PROBLEM DESCRIPTION — List each line of the data in which the string "저장하므로" appears.

WORKING DATA —
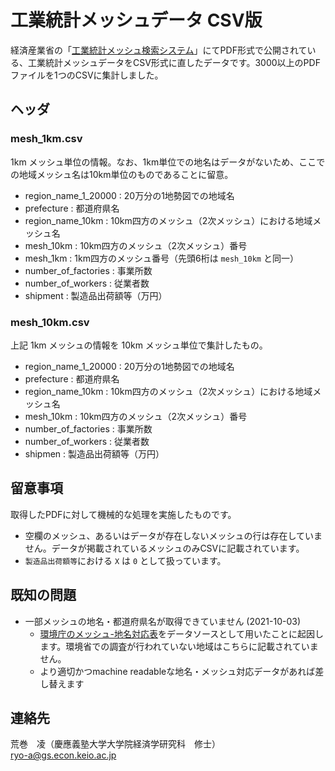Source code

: # 工業統計メッシュデータ CSV版

経済産業省の「[工業統計メッシュ検索システム](https://www.meti.go.jp/statistics/tyo/kougyo/mesh/index.html)」にてPDF形式で公開されている、工業統計メッシュデータをCSV形式に直したデータです。3000以上のPDFファイルを1つのCSVに集計しました。

## ヘッダ

### mesh_1km.csv

1km メッシュ単位の情報。なお、1km単位での地名はデータがないため、ここでの地域メッシュ名は10km単位のものであることに留意。

- region_name_1_20000 : 20万分の1地勢図での地域名
- prefecture : 都道府県名
- region_name_10km : 10km四方のメッシュ（2次メッシュ）における地域メッシュ名
- mesh_10km : 10km四方のメッシュ（2次メッシュ）番号
- mesh_1km : 1km四方のメッシュ番号（先頭6桁は `mesh_10km` と同一）
- number_of_factories : 事業所数
- number_of_workers : 従業者数
- shipment : 製造品出荷額等（万円）

### mesh_10km.csv

上記 1km メッシュの情報を 10km メッシュ単位で集計したもの。

- region_name_1_20000 : 20万分の1地勢図での地域名
- prefecture : 都道府県名
- region_name_10km : 10km四方のメッシュ（2次メッシュ）における地域メッシュ名
- mesh_10km : 10km四方のメッシュ（2次メッシュ）番号
- number_of_factories : 事業所数
- number_of_workers : 従業者数
- shipmen : 製造品出荷額等（万円）


## 留意事項

取得したPDFに対して機械的な処理を実施したものです。

- 空欄のメッシュ、あるいはデータが存在しないメッシュの行は存在していません。データが掲載されているメッシュのみCSVに記載されています。
- `製造品出荷額等`における `X` は `0` として扱っています。

## 既知の問題

- 一部メッシュの地名・都道府県名が取得できていません (2021-10-03)
  - [環境庁のメッシュ-地名対応表](http://gis.biodic.go.jp/webgis/files/vgmap_dllist.pdf)をデータソースとして用いたことに起因します。環境省での調査が行われていない地域はこちらに記載されていません。
  - より適切かつmachine readableな地名・メッシュ対応データがあれば差し替えます


## 連絡先

荒巻　凌（慶應義塾大学大学院経済学研究科　修士）  
ryo-a@gs.econ.keio.ac.jp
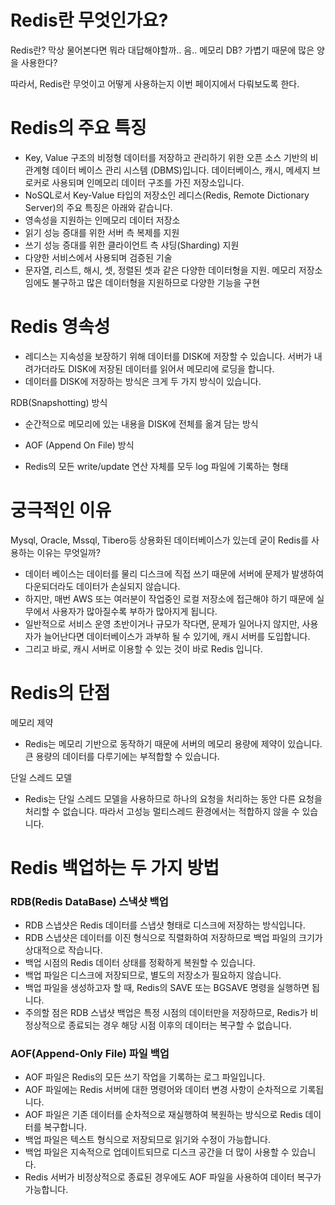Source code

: # Redis란 무엇인가요?
Redis란? 막상 물어본다면 뭐라 대답해야할까.. 음.. 메모리 DB? 가볍기 때문에 많은 양을 사용한다?

따라서, Redis란 무엇이고 어떻게 사용하는지 이번 페이지에서 다뤄보도록 한다.

# Redis의 주요 특징
- Key, Value 구조의 비정형 데이터를 저장하고 관리하기 위한 오픈 소스 기반의 비관계형 데이터 베이스 관리 시스템 (DBMS)입니다.
데이터베이스, 캐시, 메세지 브로커로 사용되며 인메모리 데이터 구조를 가진 저장소입니다.
- NoSQL로서 Key-Value 타입의 저장소인 레디스(Redis, Remote Dictionary Server)의 주요 특징은 아래와 같습니다.
- 영속성을 지원하는 인메모리 데이터 저장소
- 읽기 성능 증대를 위한 서버 측 복제를 지원
- 쓰기 성능 증대를 위한 클라이언트 측 샤딩(Sharding) 지원
- 다양한 서비스에서 사용되며 검증된 기술
- 문자열, 리스트, 해시, 셋, 정렬된 셋과 같은 다양한 데이터형을 지원. 메모리 저장소임에도 불구하고 많은 데이터형을 지원하므로 다양한 기능을 구현

# Redis 영속성
- 레디스는 지속성을 보장하기 위해 데이터를 DISK에 저장할 수 있습니다. 서버가 내려가더라도 DISK에 저장된 데이터를 읽어서 메모리에 로딩을 합니다.
- 데이터를 DISK에 저장하는 방식은 크게 두 가지 방식이 있습니다.

RDB(Snapshotting) 방식
- 순간적으로 메모리에 있는 내용을 DISK에 전체를 옮겨 담는 방식

- AOF (Append On File) 방식
- Redis의 모든 write/update 연산 자체를 모두 log 파일에 기록하는 형태

# 궁극적인 이유
Mysql, Oracle, Mssql, Tibero등 상용화된 데이터베이스가 있는데 굳이 Redis를 사용하는 이유는 무엇일까?

- 데이터 베이스는 데이터를 물리 디스크에 직접 쓰기 때문에 서버에 문제가 발생하여 다운되더라도 데이터가 손실되지 않습니다.
- 하지만, 매번 AWS 또는 여러분이 작업중인 로컬 저장소에 접근해야 하기 때문에 실무에서 사용자가 많아질수록 부하가 많아지게 됩니다.
- 일반적으로 서비스 운영 초반이거나 규모가 작다면, 문제가 일어나지 않지만, 사용자가 늘어난다면 데이터베이스가 과부하 될 수 있기에, 캐시 서버를 도입합니다.
- 그리고 바로, 캐시 서버로 이용할 수 있는 것이 바로 Redis 입니다.


# Redis의 단점
메모리 제약
- Redis는 메모리 기반으로 동작하기 때문에 서버의 메모리 용량에 제약이 있습니다. 큰 용량의 데이터를 다루기에는 부적합할 수 있습니다.

단일 스레드 모델
- Redis는 단일 스레드 모델을 사용하므로 하나의 요청을 처리하는 동안 다른 요청을 처리할 수 없습니다. 따라서 고성능 멀티스레드 환경에서는 적합하지 않을 수 있습니다.

# Redis 백업하는 두 가지 방법

### RDB(Redis DataBase) 스낵샷 백업
- RDB 스냅샷은 Redis 데이터를 스냅샷 형태로 디스크에 저장하는 방식입니다.
- RDB 스냅샷은 데이터를 이진 형식으로 직렬화하여 저장하므로 백업 파일의 크기가 상대적으로 작습니다.
- 백업 시점의 Redis 데이터 상태를 정확하게 복원할 수 있습니다.
- 백업 파일은 디스크에 저장되므로, 별도의 저장소가 필요하지 않습니다.
- 백업 파일을 생성하고자 할 때, Redis의 SAVE 또는 BGSAVE 명령을 실행하면 됩니다.
- 주의할 점은 RDB 스냅샷 백업은 특정 시점의 데이터만을 저장하므로, Redis가 비정상적으로 종료되는 경우 해당 시점 이후의 데이터는 복구할 수 없습니다.

### AOF(Append-Only File) 파일 백업
- AOF 파일은 Redis의 모든 쓰기 작업을 기록하는 로그 파일입니다.
- AOF 파일에는 Redis 서버에 대한 명령어와 데이터 변경 사항이 순차적으로 기록됩니다.
- AOF 파일은 기존 데이터를 순차적으로 재실행하여 복원하는 방식으로 Redis 데이터를 복구합니다.
- 백업 파일은 텍스트 형식으로 저장되므로 읽기와 수정이 가능합니다.
- 백업 파일은 지속적으로 업데이트되므로 디스크 공간을 더 많이 사용할 수 있습니다.
- Redis 서버가 비정상적으로 종료된 경우에도 AOF 파일을 사용하여 데이터 복구가 가능합니다.

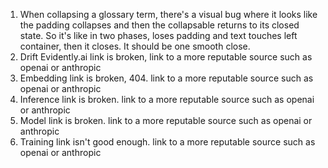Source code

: 1. When collapsing a glossary term, there's a visual bug where it looks like the padding collapses and then the collapsable returns to its closed state. So it's like in two phases, loses padding and text touches left container, then it closes. It should be one smooth close. 
2. Drift Evidently.ai link is broken, link to a more reputable source such as openai or anthropic
3. Embedding link is broken, 404. link to a more reputable source such as openai or anthropic
4. Inference link is broken. link to a more reputable source such as openai or anthropic
5. Model link is broken.  link to a more reputable source such as openai or anthropic
6. Training link isn't good enough. link to a more reputable source such as openai or anthropic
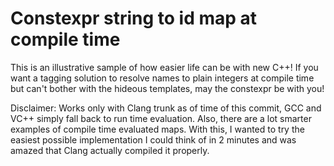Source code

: # Constexpr string to id map at compile time
This is an illustrative sample of how easier life can be with new C++! If you want a tagging solution to resolve names to plain integers at compile time but can't bother with the hideous templates, may the constexpr be with you!

Disclaimer: Works only with Clang trunk as of time of this commit, GCC and VC++ simply fall back to run time evaluation. 
Also, there are a lot smarter examples of compile time evaluated maps. With this, I wanted to try the easiest possible implementation I could think of in 2 minutes and was amazed that Clang actually compiled it properly. 
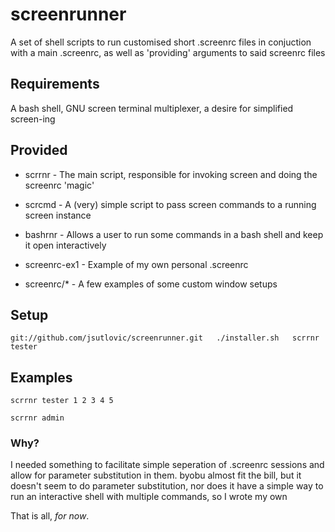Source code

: # screenrunner #

A set of shell scripts to run customised short .screenrc files in conjuction with a main .screenrc, as well as 'providing' arguments to said screenrc files

## Requirements ##

A bash shell, GNU screen terminal multiplexer, a desire for simplified screen-ing

## Provided ##

* scrrnr - The main script, responsible for invoking screen and doing the screenrc 'magic'

* scrcmd - A (very) simple script to pass screen commands to a running screen instance

* bashrnr - Allows a user to run some commands in a bash shell and keep it open interactively

* screenrc-ex1 - Example of my own personal .screenrc

* screenrc/* - A few examples of some custom window setups

## Setup ##

`git://github.com/jsutlovic/screenrunner.git  
./installer.sh  
scrrnr tester`


## Examples ##

`scrrnr tester 1 2 3 4 5`

`scrrnr admin`


### Why? ###

I needed something to facilitate simple seperation of .screenrc sessions and allow for parameter substitution in them.
byobu almost fit the bill, but it doesn't seem to do parameter substitution, nor does it have a simple way to run an interactive shell with multiple commands, so I wrote my own


That is all, *for now*.

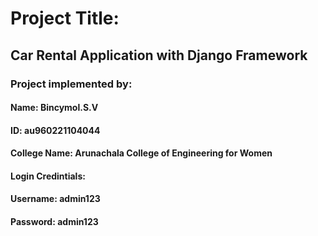 # Project Title:
## Car Rental Application with Django Framework

### Project implemented by:

#### Name: Bincymol.S.V

#### ID: au960221104044

#### College Name:  Arunachala College of Engineering for Women

#### Login Credintials:

#### Username:  admin123

#### Password:   admin123



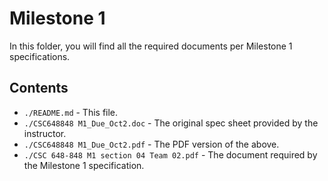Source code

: # Milestone 1

In this folder, you will find all the required documents
per Milestone 1 specifications.

## Contents

- `./README.md` - This file.
- `./CSC648848 M1_Due_Oct2.doc` - The original spec sheet
  provided by the instructor.
- `./CSC648848 M1_Due_Oct2.pdf` - The PDF version of the
  above.
- `./CSC 648-848 M1 section 04 Team 02.pdf` - The document
  required by the Milestone 1 specification.

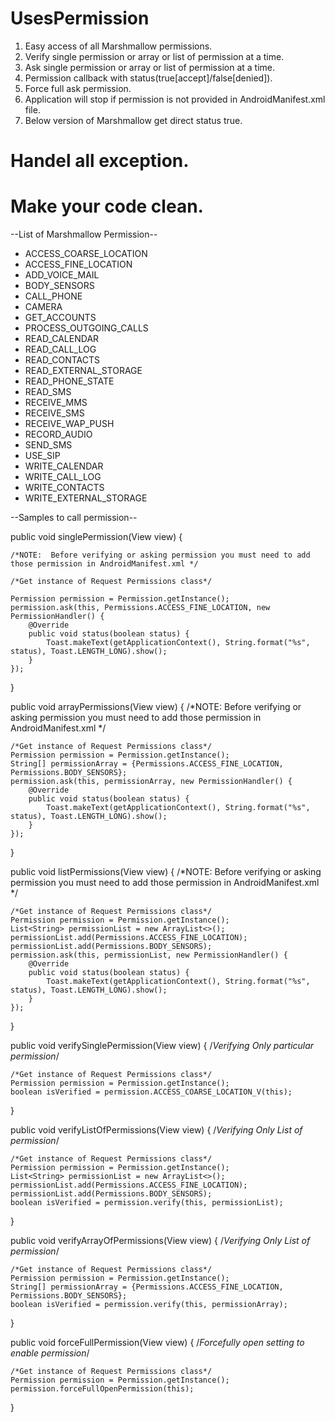 # UsesPermission

1. Easy access of all Marshmallow permissions.
2. Verify single permission or array or list of permission at a time.
3. Ask single permission or array or list of permission at a time.
4. Permission callback with status(true[accept]/false[denied]).
5. Force full ask permission.
6. Application will stop if permission is not provided in AndroidManifest.xml file.
7. Below version of Marshmallow get direct status true.

# Handel all exception.
# Make your code clean.

--List of Marshmallow Permission--
* ACCESS_COARSE_LOCATION
* ACCESS_FINE_LOCATION
* ADD_VOICE_MAIL
* BODY_SENSORS
* CALL_PHONE
* CAMERA
* GET_ACCOUNTS
* PROCESS_OUTGOING_CALLS
* READ_CALENDAR
* READ_CALL_LOG
* READ_CONTACTS
* READ_EXTERNAL_STORAGE
* READ_PHONE_STATE
* READ_SMS
* RECEIVE_MMS
* RECEIVE_SMS
* RECEIVE_WAP_PUSH
* RECORD_AUDIO
* SEND_SMS
* USE_SIP
* WRITE_CALENDAR
* WRITE_CALL_LOG
* WRITE_CONTACTS
* WRITE_EXTERNAL_STORAGE

--Samples to call permission--

public void singlePermission(View view) {

    /*NOTE:  Before verifying or asking permission you must need to add those permission in AndroidManifest.xml */

    /*Get instance of Request Permissions class*/
    
    Permission permission = Permission.getInstance();
    permission.ask(this, Permissions.ACCESS_FINE_LOCATION, new PermissionHandler() {
        @Override
        public void status(boolean status) {
            Toast.makeText(getApplicationContext(), String.format("%s", status), Toast.LENGTH_LONG).show();
        }
    });
}

public void arrayPermissions(View view) {
    /*NOTE:  Before verifying or asking permission you must need to add those permission in AndroidManifest.xml */

    /*Get instance of Request Permissions class*/
    Permission permission = Permission.getInstance();
    String[] permissionArray = {Permissions.ACCESS_FINE_LOCATION, Permissions.BODY_SENSORS};
    permission.ask(this, permissionArray, new PermissionHandler() {
        @Override
        public void status(boolean status) {
            Toast.makeText(getApplicationContext(), String.format("%s", status), Toast.LENGTH_LONG).show();
        }
    });
}

public void listPermissions(View view) {
    /*NOTE:  Before verifying or asking permission you must need to add those permission in AndroidManifest.xml */

    /*Get instance of Request Permissions class*/
    Permission permission = Permission.getInstance();
    List<String> permissionList = new ArrayList<>();
    permissionList.add(Permissions.ACCESS_FINE_LOCATION);
    permissionList.add(Permissions.BODY_SENSORS);
    permission.ask(this, permissionList, new PermissionHandler() {
        @Override
        public void status(boolean status) {
            Toast.makeText(getApplicationContext(), String.format("%s", status), Toast.LENGTH_LONG).show();
        }
    });
}

public void verifySinglePermission(View view) {
    /*Verifying Only particular permission*/

    /*Get instance of Request Permissions class*/
    Permission permission = Permission.getInstance();
    boolean isVerified = permission.ACCESS_COARSE_LOCATION_V(this);
}

public void verifyListOfPermissions(View view) {
    /*Verifying Only List of permission*/

    /*Get instance of Request Permissions class*/
    Permission permission = Permission.getInstance();
    List<String> permissionList = new ArrayList<>();
    permissionList.add(Permissions.ACCESS_FINE_LOCATION);
    permissionList.add(Permissions.BODY_SENSORS);
    boolean isVerified = permission.verify(this, permissionList);
}

public void verifyArrayOfPermissions(View view) {
    /*Verifying Only List of permission*/

    /*Get instance of Request Permissions class*/
    Permission permission = Permission.getInstance();
    String[] permissionArray = {Permissions.ACCESS_FINE_LOCATION, Permissions.BODY_SENSORS};
    boolean isVerified = permission.verify(this, permissionArray);
}

public void forceFullPermission(View view) {
    /*Forcefully open setting to enable permission*/

    /*Get instance of Request Permissions class*/
    Permission permission = Permission.getInstance();
    permission.forceFullOpenPermission(this);
}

RESULT OF THIS EXERCISE —
- RDB 스냅샷은 데이터를 이진 형식으로 직렬화하여 저장하므로 백업 파일의 크기가 상대적으로 작습니다.
- 주의할 점은 RDB 스냅샷 백업은 특정 시점의 데이터만을 저장하므로, Redis가 비정상적으로 종료되는 경우 해당 시점 이후의 데이터는 복구할 수 없습니다.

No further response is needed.